O procurador-geral argumenta que a suspensão do poder de polícia administrativa no caso das licenças para funcionamento de templos religiosos não é definição que garanta liberdades ou proteja o pluralismo religioso, ‘ao contrário, imuniza os templos religiosos de obrigação legal aplicável à generalidade das pessoas físicas e jurídicas e privilegia atividade religiosa à custa da segurança das pessoas’.
Para Janot, ‘segurança, tanto de edificações quanto de pessoas, constitui requisito para o livre desenvolvimento da atividade religiosa nos templos’.
O procurador ainda destaca que já houve mais de um incidente em templos religiosos que não cumpriram práticas de segurança predial e sanitária. “A norma constitucional estadual inserida pela emenda impugnada impede de maneira inaceitável o exercício pleno e legítimo do poder de polícia, com o que põe em risco injustificado os próprios adeptos das crenças praticadas nesses edifícios”, assinala.
Janot também cita ‘afronta’ ao princípio da laicidade do Estado – artigo 19, inciso I, da Constituição.
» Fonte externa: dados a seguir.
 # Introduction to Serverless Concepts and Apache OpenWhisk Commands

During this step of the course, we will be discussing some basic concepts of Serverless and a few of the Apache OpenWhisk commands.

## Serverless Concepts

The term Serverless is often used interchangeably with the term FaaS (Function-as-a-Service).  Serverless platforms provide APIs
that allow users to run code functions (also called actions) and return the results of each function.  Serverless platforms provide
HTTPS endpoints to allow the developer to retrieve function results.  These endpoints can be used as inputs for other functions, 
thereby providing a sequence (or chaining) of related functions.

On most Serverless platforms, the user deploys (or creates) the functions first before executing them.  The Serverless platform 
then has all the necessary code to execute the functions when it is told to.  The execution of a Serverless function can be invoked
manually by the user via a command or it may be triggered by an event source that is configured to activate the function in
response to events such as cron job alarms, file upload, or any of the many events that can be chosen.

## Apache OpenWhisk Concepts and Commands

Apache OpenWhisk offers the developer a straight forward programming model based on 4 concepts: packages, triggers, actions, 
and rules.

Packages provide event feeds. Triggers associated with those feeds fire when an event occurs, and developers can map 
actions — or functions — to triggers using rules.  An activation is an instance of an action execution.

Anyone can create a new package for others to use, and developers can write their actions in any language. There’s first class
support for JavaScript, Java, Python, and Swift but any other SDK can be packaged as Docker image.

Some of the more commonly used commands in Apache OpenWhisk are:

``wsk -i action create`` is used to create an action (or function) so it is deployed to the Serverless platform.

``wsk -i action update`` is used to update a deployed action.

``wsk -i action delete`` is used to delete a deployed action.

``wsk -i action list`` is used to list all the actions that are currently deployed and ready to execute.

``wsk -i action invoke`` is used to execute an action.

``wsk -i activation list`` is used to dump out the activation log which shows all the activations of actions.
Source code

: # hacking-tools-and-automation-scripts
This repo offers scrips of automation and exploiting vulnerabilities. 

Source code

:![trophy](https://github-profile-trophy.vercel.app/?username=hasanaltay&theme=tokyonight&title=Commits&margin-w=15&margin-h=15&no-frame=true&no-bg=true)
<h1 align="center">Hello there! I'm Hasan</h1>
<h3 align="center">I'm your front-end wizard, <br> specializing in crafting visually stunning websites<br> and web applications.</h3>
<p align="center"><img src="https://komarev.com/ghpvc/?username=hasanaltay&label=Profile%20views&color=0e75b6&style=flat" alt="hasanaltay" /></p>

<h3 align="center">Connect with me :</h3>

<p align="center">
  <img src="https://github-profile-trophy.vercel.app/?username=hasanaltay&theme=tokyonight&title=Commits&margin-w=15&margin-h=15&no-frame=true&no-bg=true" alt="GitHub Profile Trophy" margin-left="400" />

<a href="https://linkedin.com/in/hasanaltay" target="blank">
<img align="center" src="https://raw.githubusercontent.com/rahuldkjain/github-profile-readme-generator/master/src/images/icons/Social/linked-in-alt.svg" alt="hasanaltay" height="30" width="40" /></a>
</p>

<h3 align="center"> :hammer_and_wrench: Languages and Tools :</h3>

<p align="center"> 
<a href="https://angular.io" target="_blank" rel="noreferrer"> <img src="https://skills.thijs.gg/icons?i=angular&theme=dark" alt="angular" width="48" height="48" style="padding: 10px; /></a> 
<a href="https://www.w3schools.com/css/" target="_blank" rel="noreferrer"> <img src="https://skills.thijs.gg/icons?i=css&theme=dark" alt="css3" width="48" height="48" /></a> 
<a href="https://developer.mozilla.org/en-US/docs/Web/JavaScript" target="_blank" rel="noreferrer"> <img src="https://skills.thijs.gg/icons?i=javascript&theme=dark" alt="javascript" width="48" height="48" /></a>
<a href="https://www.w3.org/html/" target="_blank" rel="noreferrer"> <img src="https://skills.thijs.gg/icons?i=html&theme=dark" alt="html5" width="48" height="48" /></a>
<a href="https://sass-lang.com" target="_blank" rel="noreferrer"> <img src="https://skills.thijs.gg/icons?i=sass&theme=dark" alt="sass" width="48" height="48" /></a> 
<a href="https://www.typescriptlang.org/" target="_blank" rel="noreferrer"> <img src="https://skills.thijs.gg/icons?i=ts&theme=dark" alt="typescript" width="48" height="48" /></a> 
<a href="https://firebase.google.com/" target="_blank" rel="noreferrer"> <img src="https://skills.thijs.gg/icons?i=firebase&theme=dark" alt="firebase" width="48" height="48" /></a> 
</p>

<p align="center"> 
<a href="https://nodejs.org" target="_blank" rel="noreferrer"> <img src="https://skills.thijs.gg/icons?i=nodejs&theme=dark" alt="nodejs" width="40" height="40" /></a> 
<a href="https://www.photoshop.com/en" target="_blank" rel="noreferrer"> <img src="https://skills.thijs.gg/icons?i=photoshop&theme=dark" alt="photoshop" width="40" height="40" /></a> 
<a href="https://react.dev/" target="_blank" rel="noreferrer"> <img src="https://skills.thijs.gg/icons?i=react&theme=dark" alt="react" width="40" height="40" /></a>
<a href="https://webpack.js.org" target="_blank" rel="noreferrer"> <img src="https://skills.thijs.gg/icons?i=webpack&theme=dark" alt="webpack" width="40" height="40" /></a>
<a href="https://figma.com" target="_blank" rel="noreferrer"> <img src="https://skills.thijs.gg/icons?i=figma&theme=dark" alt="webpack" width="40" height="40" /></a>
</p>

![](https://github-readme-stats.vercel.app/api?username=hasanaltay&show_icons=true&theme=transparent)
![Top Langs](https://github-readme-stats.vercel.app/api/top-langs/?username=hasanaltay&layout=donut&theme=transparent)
De acordo com ele, a norma em análise ‘instituiu verdadeiro privilégio a templos religiosos, ao eximi-los de obrigações impostas pelo poder de polícia administrativa’.
Competência. De acordo com a ação, ao eximir de licenciamento urbanístico municipal atividades religiosas, a emenda constitucional dispôs sobre matéria de direito urbanístico e de interesse local, tema que a Constituição da República reserva aos municípios.
O procurador-geral da República observa que o artigo 30, inciso VIII, da Constituição determina que ‘compete aos municípios promover, no que couber, adequado ordenamento territorial, mediante planejamento e controle de uso, parcelamento e ocupação do solo urbano’.
Já o artigo 182 da Constituição define que a política de desenvolvimento urbano é executada pelo poder público municipal, tendo como objetivos o pleno desenvolvimento das funções sociais da cidade e o bem-estar de seus habitantes.
“Apenas os municípios possuem autorização constitucional para regulação ‘concreta e dinâmica’ do espaço urbano”, aponta. Para Janot, a Emenda Constitucional 44/2000 de Minas Gerais, ao dispor sobre competências privativas do município, inseriu indevidamente regra específica relativa a licenciamento e instalação de templos religiosos, a qual não apenas viola a autonomia desses entes, como afronta o princípio da laicidade do estado.